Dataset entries
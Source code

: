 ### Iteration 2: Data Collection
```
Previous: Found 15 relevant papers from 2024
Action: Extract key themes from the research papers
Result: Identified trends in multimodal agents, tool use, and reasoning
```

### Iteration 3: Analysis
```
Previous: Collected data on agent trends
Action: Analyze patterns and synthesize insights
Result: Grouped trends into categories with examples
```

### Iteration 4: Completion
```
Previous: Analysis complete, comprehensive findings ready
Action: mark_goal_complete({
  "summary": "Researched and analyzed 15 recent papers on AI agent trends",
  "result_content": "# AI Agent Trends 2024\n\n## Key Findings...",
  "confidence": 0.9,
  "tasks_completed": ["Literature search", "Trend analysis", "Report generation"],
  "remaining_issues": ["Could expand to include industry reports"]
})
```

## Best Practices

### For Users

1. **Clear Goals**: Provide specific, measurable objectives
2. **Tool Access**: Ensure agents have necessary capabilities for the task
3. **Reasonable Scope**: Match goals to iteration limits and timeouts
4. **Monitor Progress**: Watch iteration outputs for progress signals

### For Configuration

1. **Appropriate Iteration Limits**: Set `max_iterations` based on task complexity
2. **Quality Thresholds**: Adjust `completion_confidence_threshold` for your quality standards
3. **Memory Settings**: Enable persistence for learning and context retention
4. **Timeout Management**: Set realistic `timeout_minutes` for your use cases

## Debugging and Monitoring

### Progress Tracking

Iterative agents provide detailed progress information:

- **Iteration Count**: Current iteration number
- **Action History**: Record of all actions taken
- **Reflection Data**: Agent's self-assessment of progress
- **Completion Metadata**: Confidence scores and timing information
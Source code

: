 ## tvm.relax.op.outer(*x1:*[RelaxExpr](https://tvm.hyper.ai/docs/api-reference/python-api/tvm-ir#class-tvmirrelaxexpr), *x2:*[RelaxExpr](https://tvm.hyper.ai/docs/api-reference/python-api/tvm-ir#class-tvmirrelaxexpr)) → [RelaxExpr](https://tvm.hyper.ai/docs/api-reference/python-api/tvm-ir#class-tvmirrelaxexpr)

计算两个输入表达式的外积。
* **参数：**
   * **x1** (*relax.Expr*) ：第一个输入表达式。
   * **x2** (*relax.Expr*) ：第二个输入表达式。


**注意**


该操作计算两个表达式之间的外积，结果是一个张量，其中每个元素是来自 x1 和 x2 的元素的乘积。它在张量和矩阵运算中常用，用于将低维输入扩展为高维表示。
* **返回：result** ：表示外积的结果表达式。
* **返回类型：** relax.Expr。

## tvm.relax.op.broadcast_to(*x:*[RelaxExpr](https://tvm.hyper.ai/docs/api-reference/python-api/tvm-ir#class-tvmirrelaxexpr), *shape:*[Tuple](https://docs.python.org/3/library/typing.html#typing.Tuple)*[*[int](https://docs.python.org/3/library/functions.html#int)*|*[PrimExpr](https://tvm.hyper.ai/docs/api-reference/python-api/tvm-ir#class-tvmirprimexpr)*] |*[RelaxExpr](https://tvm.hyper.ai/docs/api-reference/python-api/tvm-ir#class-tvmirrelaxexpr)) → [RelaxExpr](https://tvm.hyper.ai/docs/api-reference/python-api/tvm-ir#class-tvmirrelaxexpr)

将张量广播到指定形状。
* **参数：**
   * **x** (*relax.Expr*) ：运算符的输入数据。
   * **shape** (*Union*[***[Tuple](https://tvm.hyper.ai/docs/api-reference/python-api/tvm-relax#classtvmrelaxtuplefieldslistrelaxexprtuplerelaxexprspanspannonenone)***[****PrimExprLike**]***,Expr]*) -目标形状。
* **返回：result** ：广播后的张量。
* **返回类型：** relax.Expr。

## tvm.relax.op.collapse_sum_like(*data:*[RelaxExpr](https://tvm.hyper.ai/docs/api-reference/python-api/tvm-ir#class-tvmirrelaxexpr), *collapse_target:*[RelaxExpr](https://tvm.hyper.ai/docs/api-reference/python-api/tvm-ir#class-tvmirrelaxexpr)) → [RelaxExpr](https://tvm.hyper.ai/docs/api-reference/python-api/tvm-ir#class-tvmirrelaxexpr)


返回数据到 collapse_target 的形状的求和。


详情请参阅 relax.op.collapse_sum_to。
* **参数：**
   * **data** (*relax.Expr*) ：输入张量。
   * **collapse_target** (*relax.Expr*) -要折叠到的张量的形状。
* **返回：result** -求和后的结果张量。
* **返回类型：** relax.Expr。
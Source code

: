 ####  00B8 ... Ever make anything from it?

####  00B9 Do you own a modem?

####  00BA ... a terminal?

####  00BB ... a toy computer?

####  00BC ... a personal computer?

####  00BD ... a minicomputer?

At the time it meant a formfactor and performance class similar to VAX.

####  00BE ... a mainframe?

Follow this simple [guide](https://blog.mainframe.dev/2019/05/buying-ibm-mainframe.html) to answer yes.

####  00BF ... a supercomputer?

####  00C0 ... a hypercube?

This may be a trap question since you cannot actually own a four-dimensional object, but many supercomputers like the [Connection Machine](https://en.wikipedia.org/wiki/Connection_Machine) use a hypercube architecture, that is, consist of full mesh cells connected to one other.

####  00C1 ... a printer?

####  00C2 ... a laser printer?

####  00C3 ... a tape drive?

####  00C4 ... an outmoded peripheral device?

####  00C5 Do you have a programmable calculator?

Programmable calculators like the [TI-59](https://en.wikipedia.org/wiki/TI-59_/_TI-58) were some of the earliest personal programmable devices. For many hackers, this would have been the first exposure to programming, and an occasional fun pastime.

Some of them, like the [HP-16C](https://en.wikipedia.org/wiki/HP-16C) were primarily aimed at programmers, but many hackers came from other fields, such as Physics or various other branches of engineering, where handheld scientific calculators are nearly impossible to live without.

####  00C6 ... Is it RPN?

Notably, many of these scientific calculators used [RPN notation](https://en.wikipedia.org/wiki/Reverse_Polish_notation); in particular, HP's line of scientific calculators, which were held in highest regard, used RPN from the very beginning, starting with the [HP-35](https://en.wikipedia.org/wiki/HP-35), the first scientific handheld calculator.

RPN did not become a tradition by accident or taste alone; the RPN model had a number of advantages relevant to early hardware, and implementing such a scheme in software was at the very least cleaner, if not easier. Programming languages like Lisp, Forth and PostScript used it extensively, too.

Exercise.
Starting with the first line above and ending with the line that holds "3. **Memory Settings**: Enable", restate each line word for word and add nothing else.

Task result.
Source code

: ### Iteration 2: Data Collection
```
Previous: Found 15 relevant papers from 2024
Action: Extract key themes from the research papers
Result: Identified trends in multimodal agents, tool use, and reasoning
```

### Iteration 3: Analysis
```
Previous: Collected data on agent trends
Action: Analyze patterns and synthesize insights
Result: Grouped trends into categories with examples
```

### Iteration 4: Completion
```
Previous: Analysis complete, comprehensive findings ready
Action: mark_goal_complete({
  "summary": "Researched and analyzed 15 recent papers on AI agent trends",
  "result_content": "# AI Agent Trends 2024\n\n## Key Findings...",
  "confidence": 0.9,
  "tasks_completed": ["Literature search", "Trend analysis", "Report generation"],
  "remaining_issues": ["Could expand to include industry reports"]
})
```

## Best Practices

### For Users

1. **Clear Goals**: Provide specific, measurable objectives
2. **Tool Access**: Ensure agents have necessary capabilities for the task
3. **Reasonable Scope**: Match goals to iteration limits and timeouts
4. **Monitor Progress**: Watch iteration outputs for progress signals

### For Configuration

1. **Appropriate Iteration Limits**: Set `max_iterations` based on task complexity
2. **Quality Thresholds**: Adjust `completion_confidence_threshold` for your quality standards
3. **Memory Settings**: Enable persistence for learning and context retention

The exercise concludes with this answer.